Yet, do we view the vocation to Christian marriage and family life in this way? Even the most sincere Christians can still live out their Christian life with a certain dualism. They see themselves as living in the world and "going" to Church. Family life sometimes gets included in their concept of "the world" or perhaps it is seen as a part of a "duty in the Lord" which often competes with the perception of what is meant by Christian ministry and mission.

Please understand, as a Catholic Christian, I love to frequent beautiful Church buildings and to participate in the beauty of liturgical worship. However, the point I am trying to make is a vital one. We actually live in Church. We were baptized into the Lord and we now live in His Body.

The Christian family IS a church, the smallest and most vital cell of that Body. The extended church community is a family of families. This understanding is more than piety-it is sound ecclesiology, solid anthropology and is meant to become reality for those who are baptized into Christ Jesus.

I woke up in Church this morning. Not on a cold dark floor or surrounded by votive candles and stained glass, but next to my partner in faith, my best friend, my beloved wife of 37 years, Laurine. Down the hall slept our grandson. His Mom is in the room next door. Around the corner is our youngest son's room, just in case he decides to come home this summer. He has left home and moved back home now several times now as he seeks to find his own way in life. 
Our other children and grandchildren may be spread around the Nation but they are always in our heart. Through our Baptism our natural bond has been supernaturally raised.

The day will soon burst into a flurry of activity with a unique ritual pattern. To the untrained eye, it would look rather hectic. But with the eyes of domestic faith, my wife Laurine and I will try to see the deeper purpose. All those years of raising five children, and now trying to help raise grandchildren, we have come to comprehend the mystery hidden in the routine.

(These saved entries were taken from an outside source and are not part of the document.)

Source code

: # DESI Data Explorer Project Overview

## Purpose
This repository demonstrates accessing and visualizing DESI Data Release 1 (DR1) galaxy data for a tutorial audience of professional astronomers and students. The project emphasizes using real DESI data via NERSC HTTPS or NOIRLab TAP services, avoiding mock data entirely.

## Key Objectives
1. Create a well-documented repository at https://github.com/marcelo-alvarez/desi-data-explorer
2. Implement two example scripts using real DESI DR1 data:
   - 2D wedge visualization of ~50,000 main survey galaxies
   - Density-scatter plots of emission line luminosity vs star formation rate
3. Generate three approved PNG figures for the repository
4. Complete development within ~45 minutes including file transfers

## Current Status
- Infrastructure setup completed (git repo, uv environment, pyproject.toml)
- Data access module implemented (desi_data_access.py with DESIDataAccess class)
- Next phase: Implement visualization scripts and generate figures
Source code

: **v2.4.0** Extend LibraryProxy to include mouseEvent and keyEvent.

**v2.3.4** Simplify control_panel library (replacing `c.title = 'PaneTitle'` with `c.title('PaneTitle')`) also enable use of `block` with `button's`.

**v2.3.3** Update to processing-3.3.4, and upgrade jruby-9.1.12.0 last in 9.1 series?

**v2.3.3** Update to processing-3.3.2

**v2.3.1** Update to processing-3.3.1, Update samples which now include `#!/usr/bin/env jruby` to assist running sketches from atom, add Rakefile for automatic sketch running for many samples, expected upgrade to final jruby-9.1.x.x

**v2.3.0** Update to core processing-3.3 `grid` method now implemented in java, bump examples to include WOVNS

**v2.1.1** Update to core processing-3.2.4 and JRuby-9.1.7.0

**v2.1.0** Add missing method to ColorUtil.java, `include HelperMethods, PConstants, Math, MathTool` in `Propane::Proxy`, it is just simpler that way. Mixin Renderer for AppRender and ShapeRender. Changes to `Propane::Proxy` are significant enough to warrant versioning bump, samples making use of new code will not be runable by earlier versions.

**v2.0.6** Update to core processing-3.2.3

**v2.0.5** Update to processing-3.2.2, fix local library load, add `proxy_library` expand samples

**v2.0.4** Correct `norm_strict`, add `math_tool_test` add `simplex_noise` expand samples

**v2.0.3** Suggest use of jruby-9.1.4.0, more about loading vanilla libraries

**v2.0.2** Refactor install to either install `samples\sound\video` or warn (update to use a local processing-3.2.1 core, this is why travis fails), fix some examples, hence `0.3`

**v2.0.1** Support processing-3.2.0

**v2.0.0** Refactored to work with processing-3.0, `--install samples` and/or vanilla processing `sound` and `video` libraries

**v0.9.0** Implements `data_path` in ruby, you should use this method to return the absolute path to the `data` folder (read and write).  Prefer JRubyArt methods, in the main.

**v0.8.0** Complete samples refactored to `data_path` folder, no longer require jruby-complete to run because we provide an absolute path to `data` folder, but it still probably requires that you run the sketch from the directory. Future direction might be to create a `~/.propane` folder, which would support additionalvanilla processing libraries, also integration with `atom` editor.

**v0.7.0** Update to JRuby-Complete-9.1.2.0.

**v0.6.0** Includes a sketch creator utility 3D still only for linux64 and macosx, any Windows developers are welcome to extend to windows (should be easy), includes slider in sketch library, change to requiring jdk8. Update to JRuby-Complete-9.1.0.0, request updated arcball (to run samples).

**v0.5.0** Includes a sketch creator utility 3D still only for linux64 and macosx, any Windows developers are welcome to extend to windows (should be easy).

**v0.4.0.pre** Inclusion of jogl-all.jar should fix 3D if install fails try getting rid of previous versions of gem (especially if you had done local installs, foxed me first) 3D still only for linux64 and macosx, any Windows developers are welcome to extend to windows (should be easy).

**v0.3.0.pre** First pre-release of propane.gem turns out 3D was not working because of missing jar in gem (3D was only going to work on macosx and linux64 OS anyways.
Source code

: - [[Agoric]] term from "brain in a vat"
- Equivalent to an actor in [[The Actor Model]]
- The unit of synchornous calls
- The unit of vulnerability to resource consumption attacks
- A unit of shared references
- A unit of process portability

There is almost a liturgical sameness to the pattern that emerges after so many years- by practice, developed spiritual purpose, and just plain ordinary human repetition. But it can all become transforming when lived out in Jesus Christ. It is here, where the "rubber hits the road" for most Christians. It is here that the universal call to holiness is lived out. Here, with all of its humanness and ordinariness is found the path to sanctity for those called into it. 

I have lived the vocation of Marriage in Christ for thirty seven years. And, I know that it is just that - a vocation - a call to follow the Lord in a specific way and, in so doing, to grow in holiness, participate in the very life of God and in the continuing mission of Jesus Christ as He walks it out through His Body, the Church, of which the domestic Church of the Christian family is a cell.

Here, in the real nitty gritty stuff of everyday life, embraced in love, is where true progress in the spiritual life can find its raw material. The question really becomes whether we who are called to live Christian marriage and family as a vocation actually do so - by seeking to respond to grace and by developing the eyes to see, ears to hear, and hearts to accept the hidden invitations to love found beneath the surface of the daily stuff of Christian Marriage and Family life.

The Greek word translated emptied used in an extraordinary passage in the letter to the Philippian Christians is kenosis. St. Paul wrote to the Corinthians concerning our call to enter into the self emptying of Jesus, "Have this mind among yourselves, which was in Christ Jesus, who though He was in the form of God, did not count equality with God a thing to be grasped, but emptied himself."(Phil. 2:5)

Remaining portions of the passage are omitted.